* Problem to work on *
Please write each record out again word for word.

··········

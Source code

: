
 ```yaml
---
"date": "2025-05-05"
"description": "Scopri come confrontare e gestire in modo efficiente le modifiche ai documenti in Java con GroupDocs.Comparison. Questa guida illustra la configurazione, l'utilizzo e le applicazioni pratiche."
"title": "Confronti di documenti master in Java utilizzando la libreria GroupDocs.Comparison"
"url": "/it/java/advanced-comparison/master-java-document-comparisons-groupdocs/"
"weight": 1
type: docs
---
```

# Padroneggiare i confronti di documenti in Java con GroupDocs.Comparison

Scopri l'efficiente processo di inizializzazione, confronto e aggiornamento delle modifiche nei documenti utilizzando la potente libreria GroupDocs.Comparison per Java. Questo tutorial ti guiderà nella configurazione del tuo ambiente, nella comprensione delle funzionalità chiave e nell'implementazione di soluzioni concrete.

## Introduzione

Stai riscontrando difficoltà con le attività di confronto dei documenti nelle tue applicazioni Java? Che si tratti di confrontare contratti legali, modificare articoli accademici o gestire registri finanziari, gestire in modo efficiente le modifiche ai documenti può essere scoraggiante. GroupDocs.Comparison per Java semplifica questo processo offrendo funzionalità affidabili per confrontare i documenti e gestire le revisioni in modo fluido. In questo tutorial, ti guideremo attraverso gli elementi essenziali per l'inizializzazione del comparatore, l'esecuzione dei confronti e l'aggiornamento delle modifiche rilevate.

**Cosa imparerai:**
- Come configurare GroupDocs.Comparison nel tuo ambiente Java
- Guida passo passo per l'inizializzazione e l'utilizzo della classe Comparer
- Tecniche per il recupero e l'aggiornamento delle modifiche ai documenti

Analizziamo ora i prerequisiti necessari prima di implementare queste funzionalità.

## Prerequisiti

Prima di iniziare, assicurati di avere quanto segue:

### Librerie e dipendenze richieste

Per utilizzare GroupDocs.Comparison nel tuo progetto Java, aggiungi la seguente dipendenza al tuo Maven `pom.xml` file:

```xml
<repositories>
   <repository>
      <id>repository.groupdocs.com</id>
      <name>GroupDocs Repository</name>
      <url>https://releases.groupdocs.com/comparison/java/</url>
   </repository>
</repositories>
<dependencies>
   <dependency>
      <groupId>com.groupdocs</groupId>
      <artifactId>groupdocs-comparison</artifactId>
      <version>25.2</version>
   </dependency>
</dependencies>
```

··········

* Exercise output *
Source code

:
 ```yaml
---
"date": "2025-05-05"
"description": "Scopri come confrontare e gestire in modo efficiente le modifiche ai documenti in Java con GroupDocs.Comparison. Questa guida illustra la configurazione, l'utilizzo e le applicazioni pratiche."
"title": "Confronti di documenti master in Java utilizzando la libreria GroupDocs.Comparison"
"url": "/it/java/advanced-comparison/master-java-document-comparisons-groupdocs/"
"weight": 1
type: docs
---
```

# Padroneggiare i confronti di documenti in Java con GroupDocs.Comparison

Scopri l'efficiente processo di inizializzazione, confronto e aggiornamento delle modifiche nei documenti utilizzando la potente libreria GroupDocs.Comparison per Java. Questo tutorial ti guiderà nella configurazione del tuo ambiente, nella comprensione delle funzionalità chiave e nell'implementazione di soluzioni concrete.

## Introduzione

Stai riscontrando difficoltà con le attività di confronto dei documenti nelle tue applicazioni Java? Che si tratti di confrontare contratti legali, modificare articoli accademici o gestire registri finanziari, gestire in modo efficiente le modifiche ai documenti può essere scoraggiante. GroupDocs.Comparison per Java semplifica questo processo offrendo funzionalità affidabili per confrontare i documenti e gestire le revisioni in modo fluido. In questo tutorial, ti guideremo attraverso gli elementi essenziali per l'inizializzazione del comparatore, l'esecuzione dei confronti e l'aggiornamento delle modifiche rilevate.

**Cosa imparerai:**
- Come configurare GroupDocs.Comparison nel tuo ambiente Java
- Guida passo passo per l'inizializzazione e l'utilizzo della classe Comparer
- Tecniche per il recupero e l'aggiornamento delle modifiche ai documenti

Analizziamo ora i prerequisiti necessari prima di implementare queste funzionalità.

## Prerequisiti

Prima di iniziare, assicurati di avere quanto segue:

### Librerie e dipendenze richieste

Per utilizzare GroupDocs.Comparison nel tuo progetto Java, aggiungi la seguente dipendenza al tuo Maven `pom.xml` file:

```xml
<repositories>
   <repository>
      <id>repository.groupdocs.com</id>
      <name>GroupDocs Repository</name>
      <url>https://releases.groupdocs.com/comparison/java/</url>
   </repository>
</repositories>
<dependencies>
   <dependency>
      <groupId>com.groupdocs</groupId>
      <artifactId>groupdocs-comparison</artifactId>
      <version>25.2</version>
   </dependency>
</dependencies>
```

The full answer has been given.